Stephen V. Southall
Stephen Valentine Southall (April 27, 1830 – March 20, 1913), third son of V. W. Southall, was born in Charlottesville, and in 1852 began to practice law in Lynchburg, Va. The next year he move to Charlottesville and became his father’s partner. For many years president of Miller Board at University of Virginia, also president for several years of Bank of Albemarle. Served one term as alderman of Charlottesville's town council (1872-1873) - preceded by R. F. Harris; succeeded by R. F. Harris.
Southall owned the stately residence on Park Street, originally built about 1848 by Miss Betsy Coles, which in 1865 became General Sheridan’s headquarters while he occupied the town. In 1875, Southall came into possession of the property, and in 1880 made an extensive addition.
Stephen Valentine Southall died in Lynchburg, Va.

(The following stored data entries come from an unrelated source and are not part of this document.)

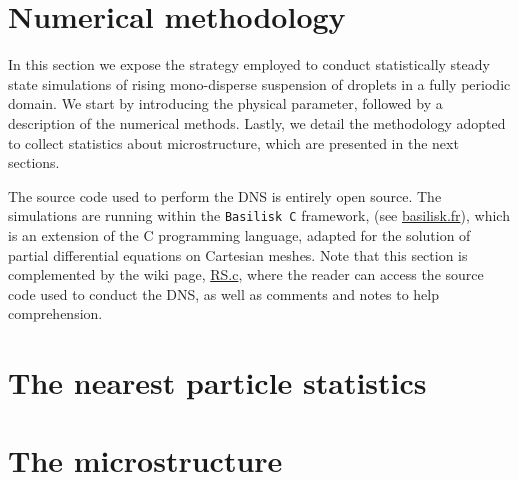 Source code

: \documentclass[11pt]{My_preprint}
\begin{document}


\section{Numerical methodology}
\label{sec:methodo}
In this section we expose the strategy employed to conduct statistically steady state simulations of rising mono-disperse suspension of droplets in a fully periodic domain. 
We start by introducing the physical parameter, followed by a description of the numerical methods.
Lastly, we detail the methodology adopted to collect statistics about microstructure, which are presented in the next sections.

The source code used to perform the DNS is entirely open source.
The simulations are running within the \texttt{Basilisk C} framework, (see \href{http://basilisk.fr}{basilisk.fr}), which is an extension of the C programming language, adapted for the solution of partial differential equations on Cartesian meshes. 
Note that this section is complemented by the wiki page, \href{http://basilisk.fr/sandbox/fintzin/Rising-Suspenion/RS.c}{RS.c}, where the reader can access the source code used to conduct the DNS, as well as comments and notes to help comprehension. 








\section{The nearest particle statistics}




\section{The microstructure}
\label{sec:microstructure}



%


%
\end{document}
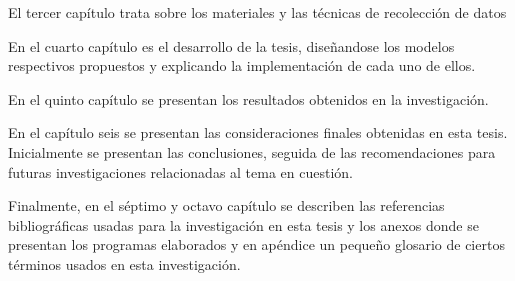 	El tercer capítulo trata sobre los materiales y las técnicas de recolección de datos

	En el cuarto capítulo es el desarrollo de la tesis, diseñandose los modelos respectivos propuestos y explicando la implementación de cada uno de ellos.
	
	En el quinto capítulo se presentan los resultados obtenidos en la investigación.

	En el capítulo seis se presentan las consideraciones finales obtenidas en esta tesis. Inicialmente se presentan las conclusiones, seguida de las recomendaciones para futuras investigaciones relacionadas al tema en cuestión.

	Finalmente, en el séptimo y octavo capítulo se describen las referencias bibliográficas usadas para la investigación en esta tesis y los anexos donde se presentan los programas elaborados y en apéndice un pequeño glosario de ciertos términos usados en esta investigación.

Born in Charlottesville, Va., Democrat. Lawyer; served in the Confederate Army during the Civil War; delegate to Democratic National Convention from Virginia, 1876; delegate to Gold Democrat National Convention from Virginia, 1896. Died in Lynchburg, Va. (age 82 years, 327 days).
Sketch of the Dead
64 SKETCHES OF THE DEAD CAPTAIN STEPHEN VALENTINE SOUTHALL. BY R. T. W. DUKE, JR. Taken directly from the Memorial History of the John Bowie Strange Camp, United Confederate Veterans (1920), page 64
Stephen Valentine Southall was born in Charlottesville, Virginia, on April 27th, 1830, and died on November 20th, 1913. He was a son of the distinguished lawyer Valentine Wood Southall of Charlottesville, Virginia, whose mother was a niece of Patrick Henry. Mr. Southall attended the University in the sessions of '47, '48, '49 and '50, read law in the office of his father, and commenced the practice of his profession in Lynchburg, Virginia, but remained there only a short while, returning to his native city, where for a long period of years he was one ofthe most prominent members of the distinguished Albemarle Bar.
At the beginning of the Civil War he entered the Confederate service and was commissioned Captain at the reorganization of the army in May, 1862. He served as Adjutant in Long's Artillery, Second Corps, Army of Northern Virginia, and surrendered with General Lee at Appomattox Court House on the 9th of April, 1865.
After the war he returned to Charlottesville and entered into partnership with the distinguished lawyer and jurist, William J. Robertson, and on Judge Robertson's retiring from active practice, Mr. Southall continued to practice alone. He was a lawyer of great ability, a powerful advocate before juries, and a refined and cultivated gentleman of the highest integrity and personal worth. He served one term in the legislature after the reorganization of the State government, and whilst taking an active part in politics and in all civic matters, was never again a candidate for any political office. He married Miss Emily Voss and left surviving him S. V. Southall, Jr., a prominent attorney of Emporia, Miss Mary Southall and Mrs. Emily Dunn, wife of Reverend Joseph Dunn, of Lynchburg, Virginia. One daughter, Mrs. Dollie Waters, predeceased her father, leaving one child.